EXERCISE MATERIALS:

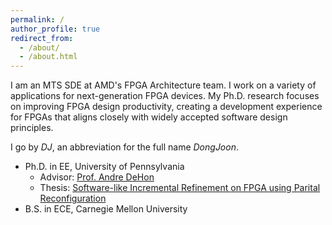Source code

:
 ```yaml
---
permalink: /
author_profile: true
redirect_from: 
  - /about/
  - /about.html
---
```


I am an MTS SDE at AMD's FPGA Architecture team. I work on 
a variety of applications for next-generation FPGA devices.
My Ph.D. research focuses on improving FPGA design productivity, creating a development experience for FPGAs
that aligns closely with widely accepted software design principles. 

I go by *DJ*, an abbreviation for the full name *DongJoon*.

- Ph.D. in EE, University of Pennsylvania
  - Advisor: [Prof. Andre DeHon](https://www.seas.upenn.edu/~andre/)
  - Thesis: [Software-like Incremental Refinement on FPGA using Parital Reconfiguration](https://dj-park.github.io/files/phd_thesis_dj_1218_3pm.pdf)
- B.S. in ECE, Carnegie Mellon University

TASK REQUIREMENTS: Each line of the material is to be output exactly. Images are not part of the expected output.

SOLUTION:
Source code

:
 ```yaml
---
permalink: /
author_profile: true
redirect_from: 
  - /about/
  - /about.html
---
```


I am an MTS SDE at AMD's FPGA Architecture team. I work on 
a variety of applications for next-generation FPGA devices.
My Ph.D. research focuses on improving FPGA design productivity, creating a development experience for FPGAs
that aligns closely with widely accepted software design principles. 

I go by *DJ*, an abbreviation for the full name *DongJoon*.

- Ph.D. in EE, University of Pennsylvania
  - Advisor: [Prof. Andre DeHon](https://www.seas.upenn.edu/~andre/)
  - Thesis: [Software-like Incremental Refinement on FPGA using Parital Reconfiguration](https://dj-park.github.io/files/phd_thesis_dj_1218_3pm.pdf)
- B.S. in ECE, Carnegie Mellon University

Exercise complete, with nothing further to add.